Records from a dataset:
....
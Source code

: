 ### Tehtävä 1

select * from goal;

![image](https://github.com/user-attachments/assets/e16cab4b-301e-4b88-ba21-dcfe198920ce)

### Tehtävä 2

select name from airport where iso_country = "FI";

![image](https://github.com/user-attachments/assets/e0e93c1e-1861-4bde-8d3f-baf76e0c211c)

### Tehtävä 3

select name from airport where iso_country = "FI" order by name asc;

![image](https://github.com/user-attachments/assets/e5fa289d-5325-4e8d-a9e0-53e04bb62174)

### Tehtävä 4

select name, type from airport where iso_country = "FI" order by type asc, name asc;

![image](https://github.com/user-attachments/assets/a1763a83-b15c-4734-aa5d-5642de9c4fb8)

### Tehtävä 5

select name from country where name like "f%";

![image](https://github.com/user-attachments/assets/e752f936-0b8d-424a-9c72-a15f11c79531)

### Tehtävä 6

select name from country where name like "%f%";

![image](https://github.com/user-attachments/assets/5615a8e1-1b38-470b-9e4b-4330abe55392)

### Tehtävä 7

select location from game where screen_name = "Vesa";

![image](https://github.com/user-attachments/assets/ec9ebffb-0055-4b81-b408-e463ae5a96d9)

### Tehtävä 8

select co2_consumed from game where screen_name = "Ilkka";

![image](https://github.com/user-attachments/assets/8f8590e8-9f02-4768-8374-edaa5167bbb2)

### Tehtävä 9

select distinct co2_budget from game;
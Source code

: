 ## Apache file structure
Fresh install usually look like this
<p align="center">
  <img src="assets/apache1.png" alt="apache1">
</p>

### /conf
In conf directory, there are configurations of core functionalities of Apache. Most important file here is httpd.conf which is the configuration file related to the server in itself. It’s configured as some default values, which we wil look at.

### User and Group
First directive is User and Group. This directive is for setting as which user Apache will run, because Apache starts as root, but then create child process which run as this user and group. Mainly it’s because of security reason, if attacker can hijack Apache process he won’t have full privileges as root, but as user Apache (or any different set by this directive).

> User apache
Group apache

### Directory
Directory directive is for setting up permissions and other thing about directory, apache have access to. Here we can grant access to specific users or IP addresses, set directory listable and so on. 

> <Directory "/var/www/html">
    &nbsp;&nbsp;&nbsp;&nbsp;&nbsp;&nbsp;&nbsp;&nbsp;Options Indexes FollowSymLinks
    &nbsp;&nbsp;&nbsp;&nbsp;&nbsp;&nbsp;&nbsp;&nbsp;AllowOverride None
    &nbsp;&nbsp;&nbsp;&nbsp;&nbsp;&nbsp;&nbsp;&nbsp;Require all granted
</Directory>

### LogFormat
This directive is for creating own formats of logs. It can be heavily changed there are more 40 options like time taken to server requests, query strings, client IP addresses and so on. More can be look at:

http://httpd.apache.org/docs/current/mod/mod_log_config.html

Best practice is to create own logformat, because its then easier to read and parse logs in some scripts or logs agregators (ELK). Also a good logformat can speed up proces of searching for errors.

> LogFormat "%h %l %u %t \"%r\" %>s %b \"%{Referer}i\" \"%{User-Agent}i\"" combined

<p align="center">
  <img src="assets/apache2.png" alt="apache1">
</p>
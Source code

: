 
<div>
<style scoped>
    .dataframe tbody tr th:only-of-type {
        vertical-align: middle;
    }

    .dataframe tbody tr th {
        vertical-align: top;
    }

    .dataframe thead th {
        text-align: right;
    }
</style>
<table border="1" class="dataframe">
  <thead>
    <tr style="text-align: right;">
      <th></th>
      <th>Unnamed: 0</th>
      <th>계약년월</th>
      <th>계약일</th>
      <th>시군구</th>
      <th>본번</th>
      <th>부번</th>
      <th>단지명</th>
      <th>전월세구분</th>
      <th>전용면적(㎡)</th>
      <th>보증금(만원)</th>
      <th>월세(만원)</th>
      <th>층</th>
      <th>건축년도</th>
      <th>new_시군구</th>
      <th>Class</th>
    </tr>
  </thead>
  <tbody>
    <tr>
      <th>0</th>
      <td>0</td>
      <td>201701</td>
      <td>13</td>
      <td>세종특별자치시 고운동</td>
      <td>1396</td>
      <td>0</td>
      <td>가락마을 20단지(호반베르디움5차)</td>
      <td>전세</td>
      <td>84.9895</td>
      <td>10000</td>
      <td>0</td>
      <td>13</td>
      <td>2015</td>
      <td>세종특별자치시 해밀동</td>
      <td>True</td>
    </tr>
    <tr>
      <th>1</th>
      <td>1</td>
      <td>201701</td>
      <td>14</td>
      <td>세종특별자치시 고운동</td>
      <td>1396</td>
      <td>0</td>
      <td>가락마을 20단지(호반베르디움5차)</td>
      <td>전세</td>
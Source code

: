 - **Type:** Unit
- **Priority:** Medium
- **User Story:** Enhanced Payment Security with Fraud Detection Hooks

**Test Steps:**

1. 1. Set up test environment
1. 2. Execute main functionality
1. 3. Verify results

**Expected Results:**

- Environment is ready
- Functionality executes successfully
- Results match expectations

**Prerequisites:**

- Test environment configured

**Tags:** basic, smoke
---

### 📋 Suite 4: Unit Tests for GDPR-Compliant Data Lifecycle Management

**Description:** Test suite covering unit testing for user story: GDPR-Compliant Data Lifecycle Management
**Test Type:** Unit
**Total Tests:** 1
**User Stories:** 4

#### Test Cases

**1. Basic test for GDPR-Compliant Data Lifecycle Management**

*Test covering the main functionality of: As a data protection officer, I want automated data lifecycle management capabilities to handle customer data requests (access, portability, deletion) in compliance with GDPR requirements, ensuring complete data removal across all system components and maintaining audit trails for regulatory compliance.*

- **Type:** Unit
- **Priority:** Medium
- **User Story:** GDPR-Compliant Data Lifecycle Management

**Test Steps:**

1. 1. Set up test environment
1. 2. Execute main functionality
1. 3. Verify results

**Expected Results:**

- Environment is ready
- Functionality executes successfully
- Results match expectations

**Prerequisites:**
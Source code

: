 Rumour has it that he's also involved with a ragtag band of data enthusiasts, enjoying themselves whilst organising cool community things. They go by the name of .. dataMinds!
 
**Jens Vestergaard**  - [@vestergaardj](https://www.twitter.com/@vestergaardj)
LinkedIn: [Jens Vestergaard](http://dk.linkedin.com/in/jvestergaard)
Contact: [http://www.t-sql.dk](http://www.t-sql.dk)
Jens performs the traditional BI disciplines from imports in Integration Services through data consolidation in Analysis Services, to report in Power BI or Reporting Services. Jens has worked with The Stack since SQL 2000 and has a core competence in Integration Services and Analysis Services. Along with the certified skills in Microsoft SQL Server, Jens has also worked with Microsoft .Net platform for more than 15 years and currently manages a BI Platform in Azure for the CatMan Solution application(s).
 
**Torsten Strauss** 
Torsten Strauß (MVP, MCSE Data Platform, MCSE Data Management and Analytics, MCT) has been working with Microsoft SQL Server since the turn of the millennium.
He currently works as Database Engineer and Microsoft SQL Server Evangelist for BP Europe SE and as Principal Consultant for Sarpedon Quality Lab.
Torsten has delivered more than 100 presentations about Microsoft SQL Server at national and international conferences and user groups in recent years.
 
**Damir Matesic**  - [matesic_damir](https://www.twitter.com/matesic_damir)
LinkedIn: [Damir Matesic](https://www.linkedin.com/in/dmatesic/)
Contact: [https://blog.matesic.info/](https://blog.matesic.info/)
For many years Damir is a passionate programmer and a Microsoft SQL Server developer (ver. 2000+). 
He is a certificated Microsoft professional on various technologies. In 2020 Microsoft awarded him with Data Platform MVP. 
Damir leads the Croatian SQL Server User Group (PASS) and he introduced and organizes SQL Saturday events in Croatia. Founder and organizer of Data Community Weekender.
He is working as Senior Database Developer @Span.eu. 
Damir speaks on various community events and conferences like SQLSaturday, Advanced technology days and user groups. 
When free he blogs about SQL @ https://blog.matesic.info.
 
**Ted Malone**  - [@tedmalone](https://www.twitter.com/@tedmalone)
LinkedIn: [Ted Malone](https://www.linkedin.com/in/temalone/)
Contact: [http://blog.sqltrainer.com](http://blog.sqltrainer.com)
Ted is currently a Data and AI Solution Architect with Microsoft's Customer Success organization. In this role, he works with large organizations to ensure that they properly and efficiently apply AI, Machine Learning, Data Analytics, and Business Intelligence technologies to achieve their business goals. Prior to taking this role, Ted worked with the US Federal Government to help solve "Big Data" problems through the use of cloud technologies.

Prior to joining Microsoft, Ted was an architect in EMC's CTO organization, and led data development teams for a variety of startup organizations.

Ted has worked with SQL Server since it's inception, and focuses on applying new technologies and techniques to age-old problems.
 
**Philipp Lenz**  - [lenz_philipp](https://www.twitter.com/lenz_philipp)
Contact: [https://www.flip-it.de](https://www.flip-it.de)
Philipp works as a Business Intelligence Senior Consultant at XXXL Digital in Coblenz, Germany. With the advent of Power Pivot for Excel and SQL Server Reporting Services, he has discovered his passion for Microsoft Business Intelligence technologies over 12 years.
....
## Work to be completed
Pull out all lines containing the word "align" from the entries above.

## Result for this exercise
<p align="center">
<p align="center">
        vertical-align: middle;
        vertical-align: top;
        text-align: right;
    <tr style="text-align: right;">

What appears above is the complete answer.